Looking at the output of the while loop now shows about 1/4 of the requests have the correct namespace value (`default`), and
are reporting the `release=canary` label.

### Acceptance
At the point the team is willing to accept the new version formally, the configuration on the
stable app would need to be updated to the docker image of the canary deployment:

```
kubectl set image deployment/appinfo appinfo-containers=runyonsolutions/appinfo:3
```

Since the image is being update this should fire off a rolling update of the deployment and new pods should be created

```
kubectl get pods -l app=appinfo
NAME READY STATUS RESTARTS AGE
appinfo-567b989978-6hbm8 1/1 Terminating 0 16m
appinfo-567b989978-q58nt 1/1 Terminating 0 16m
appinfo-567b989978-vvzlg 1/1 Running 0 30m
appinfo-84d5cf794d-9dpfz 1/1 Running 0 5s
appinfo-84d5cf794d-dd67v 1/1 Running 0 10s
appinfo-84d5cf794d-lq45c 0/1 ContainerCreating 0 2s
appinfo-95bccb844-jnfzn 0/1 Terminating 3 1m
appinfo-canary-fixed-744f96dc75-zbxr9 1/1 Running 0 2m
```

Describing any of the newly created pods should show the update image.

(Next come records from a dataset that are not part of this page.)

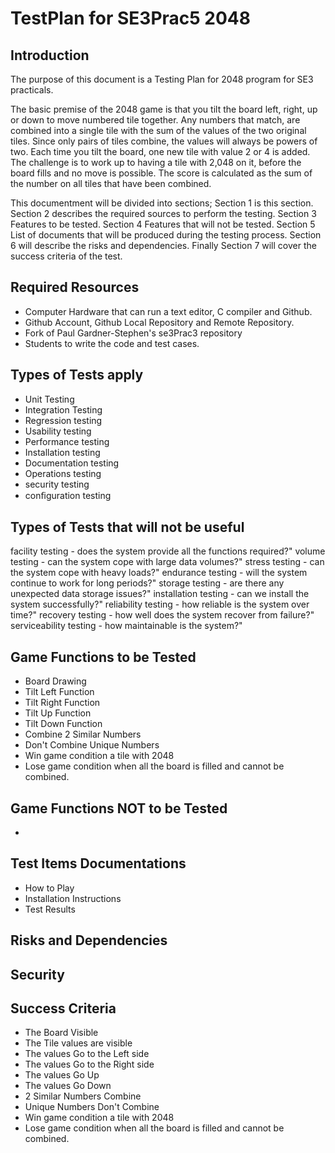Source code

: TestPlan for SE3Prac5 2048
============================================

Introduction
---------------

The purpose of this document is a Testing Plan for 2048 program for SE3 practicals.

The basic premise of the 2048 game is that you tilt the board left, right, up or down to move numbered tile together.  Any numbers that match, are combined into a single tile with the sum of the values of the two original tiles.  Since only pairs of tiles combine, the values will always be powers of two.  Each time you tilt the board, one new tile with value 2 or 4 is added.  The challenge is to work up to having a tile with 2,048 on it, before the board fills and no move is possible.  The score is calculated as the sum of the number on all tiles that have been combined.  


This documentment will be divided into sections; Section 1 is this section. Section 2 describes the required sources to perform the testing. Section 3 Features to be tested. Section 4 Features that will not be tested. Section 5 List of documents that will be produced during the testing process. Section 6 will describe the risks and dependencies. Finally Section 7 will cover the success criteria of the test.  

Required Resources
---------------------

* Computer Hardware that can run a  text editor, C compiler and Github.
* Github Account, Github Local Repository and Remote Repository.
* Fork of Paul Gardner-Stephen's se3Prac3 repository
* Students to write the code and test cases.


Types of Tests apply
---------------------------

* Unit Testing
* Integration Testing
* Regression testing
* Usability testing 
* Performance testing
* Installation testing
* Documentation testing 
* Operations testing 
* security testing 
* conﬁguration testing 



Types of Tests that will not be useful
--------------------------------------

facility testing - does the system provide all the functions required?"
volume testing - can the system cope with large data volumes?"
stress testing - can the system cope with heavy loads?"
endurance testing - will the system continue to work for long periods?"
storage testing - are there any unexpected data storage issues?"
installation testing - can we install the system successfully?"
reliability testing - how reliable is the system over time?"
recovery testing - how well does the system recover from failure?"
serviceability testing - how maintainable is the system?"


Game Functions to be Tested
-----------------------

* Board Drawing 
* Tilt Left Function
* Tilt Right Function
* Tilt Up Function
* Tilt Down Function
* Combine 2 Similar Numbers
* Don't Combine Unique Numbers 
* Win game condition a tile with 2048
* Lose game condition when all the board is filled and cannot be combined.


Game Functions NOT to be Tested
---------------------------
* 


Test Items Documentations
--------------------------
* How to Play
* Installation Instructions
* Test Results

Risks and Dependencies
--------------------------

Security 
--------------

Success Criteria
--------------------------

* The Board Visible 
* The Tile values are visible
* The values Go to the Left side
* The values Go to the Right side
* The values Go Up
* The values Go Down
* 2 Similar Numbers Combine 
* Unique Numbers Don't Combine
* Win game condition a tile with 2048
* Lose game condition when all the board is filled and cannot be combined.
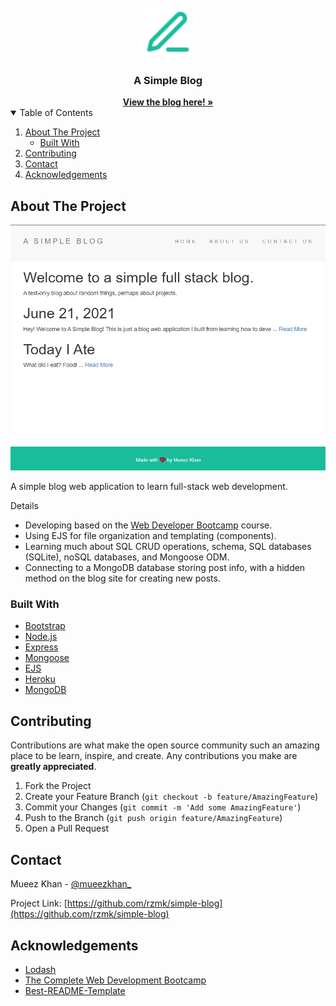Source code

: <!-- PROJECT LOGO -->
<br />
<div align="center">
  <a href="https://github.com/rzmk/simple-blog">
    <img src="public/img/pencil.svg" alt="Pencil" width="80" height="80">
  </a>

  <h3 align="center">A Simple Blog</h3>
  <div align="center">
    <a href="https://webdev-course-blog-app.herokuapp.com/"><strong>View the blog here! »</strong></a>
    <br />
  </div>
</div>



<!-- TABLE OF CONTENTS -->
<details open="open">
  <summary>Table of Contents</summary>
  <ol>
    <li>
      <a href="#about-the-project">About The Project</a>
      <ul>
        <li><a href="#built-with">Built With</a></li>
      </ul>
    </li>
    <li><a href="#contributing">Contributing</a></li>
    <li><a href="#contact">Contact</a></li>
    <li><a href="#acknowledgements">Acknowledgements</a></li>
  </ol>
</details>



<!-- ABOUT THE PROJECT -->
## About The Project

<div align="center">
  <img src="public/img/screenshot.png" alt="Screenshot">
</div>

A simple blog web application to learn full-stack web development.

Details
* Developing based on the [Web Developer Bootcamp](https://www.udemy.com/share/1013gG/) course.
* Using EJS for file organization and templating (components).
* Learning much about SQL CRUD operations, schema, SQL databases (SQLite), noSQL databases, and Mongoose ODM.
* Connecting to a MongoDB database storing post info, with a hidden method on the blog site for creating new posts.

### Built With

* [Bootstrap](https://getbootstrap.com)
* [Node.js](https://nodejs.org)
* [Express](https://expressjs.com)
* [Mongoose](https://mongoosejs.com/)
* [EJS](https://ejs.co/)
* [Heroku](https://www.heroku.com/)
* [MongoDB](https://www.mongodb.com/)



<!-- CONTRIBUTING -->
## Contributing

Contributions are what make the open source community such an amazing place to be learn, inspire, and create. Any contributions you make are **greatly appreciated**.

1. Fork the Project
2. Create your Feature Branch (`git checkout -b feature/AmazingFeature`)
3. Commit your Changes (`git commit -m 'Add some AmazingFeature'`)
4. Push to the Branch (`git push origin feature/AmazingFeature`)
5. Open a Pull Request


<!-- CONTACT -->
## Contact

Mueez Khan - [@mueezkhan_](https://twitter.com/mueezkhan_)

Project Link: [https://github.com/rzmk/simple-blog](https://github.com/rzmk/simple-blog)



<!-- ACKNOWLEDGEMENTS -->
## Acknowledgements
* [Lodash](https://lodash.com/)
* [The Complete Web Development Bootcamp](https://www.udemy.com/share/1013gG/)
* [Best-README-Template](https://github.com/othneildrew/Best-README-Template)


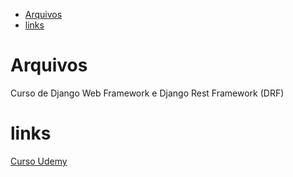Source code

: - [Arquivos](#arquivos)
- [links](#links)


# Arquivos
Curso de Django Web Framework e Django Rest Framework (DRF)

# links 

[Curso Udemy](https://www.udemy.com/course/curso-de-django-web-framework-com-python-html-e-css/)



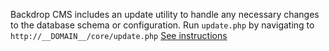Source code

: Backdrop CMS includes an update utility to handle any necessary changes to the database schema or configuration. 
Run `update.php` by navigating to `http://__DOMAIN__/core/update.php` [See instructions](https://backdropcms.org/upgrade)
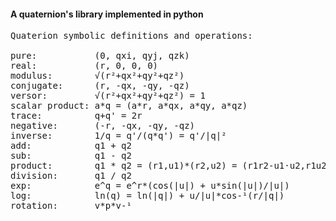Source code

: #### A quaternion's library implemented in python

<pre>
Quaterion symbolic definitions and operations:

pure:           (0, qxi, qyj, qzk)
real:           (r, 0, 0, 0)
modulus:        √(r²+qx²+qy²+qz²)
conjugate:      (r, -qx, -qy, -qz)
versor:         √(r²+qx²+qy²+qz²) = 1
scalar product: a*q = (a*r, a*qx, a*qy, a*qz)
trace:          q+q' = 2r
negative:       (-r, -qx, -qy, -qz)
inverse:        1/q = q'/(q*q') = q'/|q|²
add:            q1 + q2
sub:            q1 - q2
product:        q1 * q2 = (r1,u1)*(r2,u2) = (r1r2-u1·u2,r1u2+r2u1+u1xu2)
division:       q1 / q2
exp:            e^q = e^r*(cos(|u|) + u*sin(|u|)/|u|)
log:            ln(q) = ln(|q|) + u/|u|*cos-¹(r/|q|)
rotation:       v*p*v-¹
</pre>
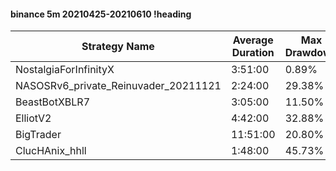#### binance 5m 20210425-20210610 !heading
| Strategy Name                        | Average Duration | Max Drawdown | Profit Mean | Profit Sum | Profit Total | Trade Count | Win Rate |
| ------------------------------------ | ---------------- | ------------ | ----------- | ---------- | ------------ | ----------- | -------- |
| NostalgiaForInfinityX                | 3:51:00          | 0.89%        | 262.03%     | 69700.00%  | 14812.00%    | 266         | 99.62%   |
| NASOSRv6_private_Reinuvader_20211121 | 2:24:00          | 29.38%       | 84.23%      | 42703.00%  | 10529.00%    | 507         | 88.17%   |
| BeastBotXBLR7                        | 3:05:00          | 11.50%       | 75.37%      | 28489.00%  | 6756.00%     | 378         | 66.14%   |
| ElliotV2                             | 4:42:00          | 32.88%       | 84.97%      | 62110.00%  | 19842.00%    | 731         | 84.82%   |
| BigTrader                            | 11:51:00         | 20.80%       | 143.49%     | 17362.00%  | 4518.00%     | 121         | 94.21%   |
| ClucHAnix_hhll                       | 1:48:00          | 45.73%       | 39.67%      | 38079.00%  | 9928.00%     | 960         | 86.46%   |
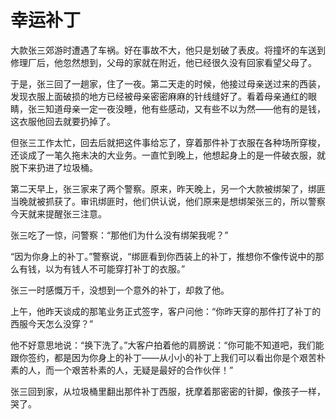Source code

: # 幸运补丁

大款张三郊游时遭遇了车祸。好在事故不大，他只是划破了表皮。将撞坏的车送到修理厂后，他忽然想到，父母的家就在附近，他已经很久没有回家看望父母了。 

于是，张三回了一趟家，住了一夜。第二天走的时候，他接过母亲送过来的西装，发现衣服上面破损的地方已经被母亲密密麻麻的针线缝好了。看着母亲通红的眼睛，张三知道母亲一定一夜没睡，他有些感动，又有些不以为然——他有的是钱，这衣服他回去就要扔掉了。 

但张三工作太忙，回去后就把这件事给忘了，穿着那件补丁衣服在各种场所穿梭，还谈成了一笔久拖未决的大业务。一直忙到晚上，他想起身上的是一件破衣服，就脱下来扔进了垃圾桶。 

第二天早上，张三家来了两个警察。原来，昨天晚上，另一个大款被绑架了，绑匪当晚就被抓获了。审讯绑匪时，他们供认说，他们原来是想绑架张三的，所以警察今天就来提醒张三注意。 

张三吃了一惊，问警察：“那他们为什么没有绑架我呢？” 

“因为你身上的补丁。”警察说，“绑匪看到你西装上的补丁，推想你不像传说中的那么有钱，以为有钱人不可能穿打补丁的衣服。” 

张三一时感慨万千，没想到一个意外的补丁，却救了他。 

上午，他昨天谈成的那笔业务正式签字，客户问他：“你昨天穿的那件打了补丁的西服今天怎么没穿？” 

他不好意思地说：“换下洗了。”大客户拍着他的肩膀说：“你可能不知道吧，我们能跟你签约，都是因为你身上的补丁——从小小的补丁上我们可以看出你是个艰苦朴素的人，而一个艰苦朴素的人，无疑是最好的合作伙伴！” 

张三回到家，从垃圾桶里翻出那件补丁西服，抚摩着那密密的针脚，像孩子一样，哭了。
 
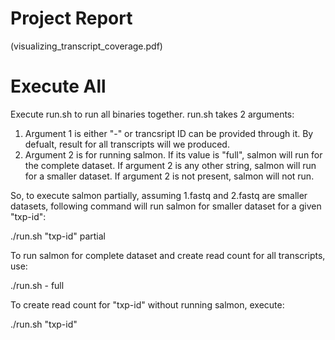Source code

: # Project Report
 (visualizing_transcript_coverage.pdf)

# Execute All
 Execute run.sh to run all binaries together.
run.sh takes 2 arguments:
1. Argument 1 is either "-" or trancsript ID can be provided through it. 
   By defualt, result for all transcripts will we produced.
2. Argument 2 is for running salmon. If its value is "full", salmon will run for the complete dataset.
   If argument 2 is any other string, salmon will run for a smaller dataset.
   If argument 2 is not present, salmon will not run.

So, to execute salmon partially, assuming 1.fastq and 2.fastq are smaller datasets, following command will run salmon for smaller dataset for a given "txp-id":

./run.sh "txp-id" partial

To run salmon for complete dataset and create read count for all transcripts, use:

./run.sh - full

To create read count for "txp-id" without running salmon, execute:

./run.sh "txp-id"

The monitoring loop in [Connection](#connecting)
should should show labels `release=stable` having the namespace value correctly set.

Finally, we need to clean up the canary app.

```
kubectl delete -f https://raw.githubusercontent.com/runyontr/k8s-canary/master/deployment/canary-fixed.yaml
```

Now all pods running behind the service are updated.